- [Task prompt]:
The answer must consist of the entire listing, repeated exactly.
*** Records for the task ***
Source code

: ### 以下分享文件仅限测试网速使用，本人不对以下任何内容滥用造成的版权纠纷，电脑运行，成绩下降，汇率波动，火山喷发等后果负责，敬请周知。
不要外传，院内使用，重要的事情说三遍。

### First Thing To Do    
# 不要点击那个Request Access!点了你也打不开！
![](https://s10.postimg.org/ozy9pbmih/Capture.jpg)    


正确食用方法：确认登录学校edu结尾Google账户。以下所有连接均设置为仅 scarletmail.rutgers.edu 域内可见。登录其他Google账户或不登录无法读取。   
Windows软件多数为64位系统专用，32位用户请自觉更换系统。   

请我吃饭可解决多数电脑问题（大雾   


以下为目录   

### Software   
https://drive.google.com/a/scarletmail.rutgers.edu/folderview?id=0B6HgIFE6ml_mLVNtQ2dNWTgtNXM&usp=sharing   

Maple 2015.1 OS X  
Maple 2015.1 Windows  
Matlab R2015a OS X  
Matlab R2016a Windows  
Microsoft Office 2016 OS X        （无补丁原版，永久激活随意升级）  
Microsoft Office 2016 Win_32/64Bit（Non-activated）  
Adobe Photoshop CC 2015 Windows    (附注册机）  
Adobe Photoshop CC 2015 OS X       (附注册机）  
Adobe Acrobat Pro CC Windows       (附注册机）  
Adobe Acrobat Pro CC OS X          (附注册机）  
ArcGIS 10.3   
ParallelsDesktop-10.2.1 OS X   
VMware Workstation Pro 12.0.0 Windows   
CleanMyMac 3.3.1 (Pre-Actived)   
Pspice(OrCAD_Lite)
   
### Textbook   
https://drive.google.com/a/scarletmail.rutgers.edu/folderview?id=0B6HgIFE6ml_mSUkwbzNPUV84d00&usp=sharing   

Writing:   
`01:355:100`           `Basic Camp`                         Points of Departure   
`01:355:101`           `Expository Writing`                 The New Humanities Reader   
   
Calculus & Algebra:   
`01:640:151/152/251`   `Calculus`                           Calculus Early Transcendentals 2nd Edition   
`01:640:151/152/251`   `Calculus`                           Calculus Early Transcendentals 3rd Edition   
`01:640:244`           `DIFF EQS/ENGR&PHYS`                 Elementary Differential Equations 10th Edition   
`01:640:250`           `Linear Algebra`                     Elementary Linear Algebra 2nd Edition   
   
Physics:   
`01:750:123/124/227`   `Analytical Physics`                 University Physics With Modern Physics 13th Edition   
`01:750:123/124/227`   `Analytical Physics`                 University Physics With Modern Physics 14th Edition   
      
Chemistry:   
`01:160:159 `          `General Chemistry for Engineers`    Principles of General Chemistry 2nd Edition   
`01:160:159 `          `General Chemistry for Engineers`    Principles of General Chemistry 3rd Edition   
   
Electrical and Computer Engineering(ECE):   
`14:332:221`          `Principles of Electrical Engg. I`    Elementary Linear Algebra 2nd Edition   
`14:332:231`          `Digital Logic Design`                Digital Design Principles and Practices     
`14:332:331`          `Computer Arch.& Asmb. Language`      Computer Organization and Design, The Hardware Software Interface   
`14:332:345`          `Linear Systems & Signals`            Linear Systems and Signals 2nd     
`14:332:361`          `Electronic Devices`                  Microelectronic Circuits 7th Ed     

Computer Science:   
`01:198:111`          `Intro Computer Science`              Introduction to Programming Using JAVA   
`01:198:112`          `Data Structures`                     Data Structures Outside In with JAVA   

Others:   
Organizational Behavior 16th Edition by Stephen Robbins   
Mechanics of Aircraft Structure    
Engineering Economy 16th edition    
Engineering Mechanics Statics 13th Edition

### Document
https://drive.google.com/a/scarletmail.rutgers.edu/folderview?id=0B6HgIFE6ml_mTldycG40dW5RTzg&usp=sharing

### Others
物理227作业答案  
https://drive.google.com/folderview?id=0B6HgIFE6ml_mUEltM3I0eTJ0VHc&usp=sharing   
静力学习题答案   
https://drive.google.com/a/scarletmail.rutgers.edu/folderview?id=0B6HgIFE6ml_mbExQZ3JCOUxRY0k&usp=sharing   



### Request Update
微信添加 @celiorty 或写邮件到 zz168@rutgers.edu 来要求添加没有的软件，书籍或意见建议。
*** End of Records for the task ***
- [Final answer]:
Source code

: ### 以下分享文件仅限测试网速使用，本人不对以下任何内容滥用造成的版权纠纷，电脑运行，成绩下降，汇率波动，火山喷发等后果负责，敬请周知。
不要外传，院内使用，重要的事情说三遍。

### First Thing To Do    
# 不要点击那个Request Access!点了你也打不开！
![](https://s10.postimg.org/ozy9pbmih/Capture.jpg)    


正确食用方法：确认登录学校edu结尾Google账户。以下所有连接均设置为仅 scarletmail.rutgers.edu 域内可见。登录其他Google账户或不登录无法读取。   
Windows软件多数为64位系统专用，32位用户请自觉更换系统。   

请我吃饭可解决多数电脑问题（大雾   


以下为目录   

### Software   
https://drive.google.com/a/scarletmail.rutgers.edu/folderview?id=0B6HgIFE6ml_mLVNtQ2dNWTgtNXM&usp=sharing   

Maple 2015.1 OS X  
Maple 2015.1 Windows  
Matlab R2015a OS X  
Matlab R2016a Windows  
Microsoft Office 2016 OS X        （无补丁原版，永久激活随意升级）  
Microsoft Office 2016 Win_32/64Bit（Non-activated）  
Adobe Photoshop CC 2015 Windows    (附注册机）  
Adobe Photoshop CC 2015 OS X       (附注册机）  
Adobe Acrobat Pro CC Windows       (附注册机）  
Adobe Acrobat Pro CC OS X          (附注册机）  
ArcGIS 10.3   
ParallelsDesktop-10.2.1 OS X   
VMware Workstation Pro 12.0.0 Windows   
CleanMyMac 3.3.1 (Pre-Actived)   
Pspice(OrCAD_Lite)
   
### Textbook   
https://drive.google.com/a/scarletmail.rutgers.edu/folderview?id=0B6HgIFE6ml_mSUkwbzNPUV84d00&usp=sharing   

Writing:   
`01:355:100`           `Basic Camp`                         Points of Departure   
`01:355:101`           `Expository Writing`                 The New Humanities Reader   
   
Calculus & Algebra:   
`01:640:151/152/251`   `Calculus`                           Calculus Early Transcendentals 2nd Edition   
`01:640:151/152/251`   `Calculus`                           Calculus Early Transcendentals 3rd Edition   
`01:640:244`           `DIFF EQS/ENGR&PHYS`                 Elementary Differential Equations 10th Edition   
`01:640:250`           `Linear Algebra`                     Elementary Linear Algebra 2nd Edition   
   
Physics:   
`01:750:123/124/227`   `Analytical Physics`                 University Physics With Modern Physics 13th Edition   
`01:750:123/124/227`   `Analytical Physics`                 University Physics With Modern Physics 14th Edition   
      
Chemistry:   
`01:160:159 `          `General Chemistry for Engineers`    Principles of General Chemistry 2nd Edition   
`01:160:159 `          `General Chemistry for Engineers`    Principles of General Chemistry 3rd Edition   
   
Electrical and Computer Engineering(ECE):   
`14:332:221`          `Principles of Electrical Engg. I`    Elementary Linear Algebra 2nd Edition   
`14:332:231`          `Digital Logic Design`                Digital Design Principles and Practices     
`14:332:331`          `Computer Arch.& Asmb. Language`      Computer Organization and Design, The Hardware Software Interface   
`14:332:345`          `Linear Systems & Signals`            Linear Systems and Signals 2nd     
`14:332:361`          `Electronic Devices`                  Microelectronic Circuits 7th Ed     

Computer Science:   
`01:198:111`          `Intro Computer Science`              Introduction to Programming Using JAVA   
`01:198:112`          `Data Structures`                     Data Structures Outside In with JAVA   

Others:   
Organizational Behavior 16th Edition by Stephen Robbins   
Mechanics of Aircraft Structure    
Engineering Economy 16th edition    
Engineering Mechanics Statics 13th Edition

### Document
https://drive.google.com/a/scarletmail.rutgers.edu/folderview?id=0B6HgIFE6ml_mTldycG40dW5RTzg&usp=sharing

### Others
物理227作业答案  
https://drive.google.com/folderview?id=0B6HgIFE6ml_mUEltM3I0eTJ0VHc&usp=sharing   
静力学习题答案   
https://drive.google.com/a/scarletmail.rutgers.edu/folderview?id=0B6HgIFE6ml_mbExQZ3JCOUxRY0k&usp=sharing   



### Request Update
微信添加 @celiorty 或写邮件到 zz168@rutgers.edu 来要求添加没有的软件，书籍或意见建议。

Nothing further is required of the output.